- El reclamo coincidió con una protesta frente a la Cámara de Diputados, en la que participaron sindicatos mineros, telefonistas, ferrocarrileros y trabajadores del sector salud.
Integrantes del Frente Nacional por las 40 Horas, conformado por sindicatos, colectivos de trabajadores y activistas, manifestaron su enojo por la suspensión de la iniciativa para reducir la jornada laboral de 48 a 40 horas semanales. Denunciaron que, a pesar de los compromisos públicos, el Congreso no ha avanzado en la discusión, lo que consideran una traición a los derechos obreros.

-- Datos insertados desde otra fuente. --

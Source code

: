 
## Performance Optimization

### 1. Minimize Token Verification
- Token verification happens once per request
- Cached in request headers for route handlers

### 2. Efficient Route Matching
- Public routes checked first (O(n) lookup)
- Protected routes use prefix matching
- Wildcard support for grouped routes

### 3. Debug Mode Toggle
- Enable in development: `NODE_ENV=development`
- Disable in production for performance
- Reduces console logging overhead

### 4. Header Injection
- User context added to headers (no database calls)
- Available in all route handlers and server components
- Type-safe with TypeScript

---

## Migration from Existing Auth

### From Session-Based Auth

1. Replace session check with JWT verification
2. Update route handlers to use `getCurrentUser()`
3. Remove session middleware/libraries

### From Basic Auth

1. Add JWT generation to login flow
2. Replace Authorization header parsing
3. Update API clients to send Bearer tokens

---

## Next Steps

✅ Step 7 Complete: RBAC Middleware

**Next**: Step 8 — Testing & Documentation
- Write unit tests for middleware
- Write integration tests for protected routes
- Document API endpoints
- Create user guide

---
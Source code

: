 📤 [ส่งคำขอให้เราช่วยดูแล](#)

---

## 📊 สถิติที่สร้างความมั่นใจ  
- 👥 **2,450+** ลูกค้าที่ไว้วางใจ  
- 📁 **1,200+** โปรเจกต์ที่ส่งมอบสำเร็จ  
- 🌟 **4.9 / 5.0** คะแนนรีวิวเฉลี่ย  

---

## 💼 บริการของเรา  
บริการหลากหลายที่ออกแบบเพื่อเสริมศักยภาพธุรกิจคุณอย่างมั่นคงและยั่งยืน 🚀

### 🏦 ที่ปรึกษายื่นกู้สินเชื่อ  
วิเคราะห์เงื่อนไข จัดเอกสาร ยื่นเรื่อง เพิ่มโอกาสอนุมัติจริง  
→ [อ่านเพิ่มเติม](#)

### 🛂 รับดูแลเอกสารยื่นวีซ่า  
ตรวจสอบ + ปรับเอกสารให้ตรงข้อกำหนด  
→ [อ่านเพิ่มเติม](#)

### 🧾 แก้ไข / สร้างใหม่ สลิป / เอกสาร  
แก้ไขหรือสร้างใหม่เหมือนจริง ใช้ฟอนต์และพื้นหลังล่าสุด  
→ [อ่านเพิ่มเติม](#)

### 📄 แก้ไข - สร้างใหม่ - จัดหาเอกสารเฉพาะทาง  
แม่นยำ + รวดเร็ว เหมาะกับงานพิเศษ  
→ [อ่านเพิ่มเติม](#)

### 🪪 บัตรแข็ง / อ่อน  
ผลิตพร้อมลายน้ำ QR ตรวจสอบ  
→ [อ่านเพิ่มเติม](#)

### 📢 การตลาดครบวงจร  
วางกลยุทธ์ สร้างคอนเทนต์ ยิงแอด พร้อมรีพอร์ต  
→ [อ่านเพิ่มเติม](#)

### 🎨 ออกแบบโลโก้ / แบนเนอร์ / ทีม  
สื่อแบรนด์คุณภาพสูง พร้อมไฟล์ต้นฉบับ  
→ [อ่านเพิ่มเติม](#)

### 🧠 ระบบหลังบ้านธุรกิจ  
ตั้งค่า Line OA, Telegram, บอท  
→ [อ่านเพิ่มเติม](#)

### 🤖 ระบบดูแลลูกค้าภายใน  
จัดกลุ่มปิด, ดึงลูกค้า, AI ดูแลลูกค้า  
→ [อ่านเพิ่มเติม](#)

El descontento escaló cuando el Frente anunció que interpuso un amparo para forzar la reactivación del debate legislativo.
“Es falso que las 40 horas perjudiquen la productividad; otros países ya funcionan con esta jornada”, declararon sus representantes.
El reclamo coincidió con una protesta frente a la Cámara de Diputados, en la que participaron sindicatos mineros, telefonistas, ferrocarrileros y trabajadores del sector salud. Con pancartas como “Semana laboral de 40 horas ya” y “Por un trabajo digno y vida plena”, exigieron no sólo la reducción de horas, sino mejoras laborales más amplias: aumento del aguinaldo, licencia de paternidad extendida e inclusión de personas adultas mayores.
Para el Frente, el planteamiento original —introducido hace años por la entonces diputada Susana Prieto Terrazas— representa una promesa incumplida, convertida en frase de campaña. Aunado a ello, critican que los foros de consulta organizados por el gobierno no hayan tenido alcance real ni inclusión de la base trabajadora.
En una reunión reciente, el secretario del Trabajo, Marath Bolaños, reiteró que la reducción se dará “de forma gradual y consensuada”, con la meta de alcanzar las 40 horas para enero de 2030, según un compromiso de la presidenta Claudia Sheinbaum. Sin embargo, líderes del Frente y trabajadores consideran esta promesa demasiado vaga y lenta.
Desde Baja California, representantes del Frente también han criticado la postergación sistemática de la reforma: “No hay justificación para seguir aplazando algo que es urgente para la salud mental de la clase trabajadora”, declararon en una protesta reciente.
Los diputados afirman estar a la espera de una iniciativa oficial para comenzar el proceso legislativo, mientras los sindicatos amenazan con pasar de la presión pública al litigo si no ven acción concreta.
Para el Frente, no se trata solo de menos horas de trabajo: es una reivindicación de dignidad laboral que no está dispuesta a posponer más.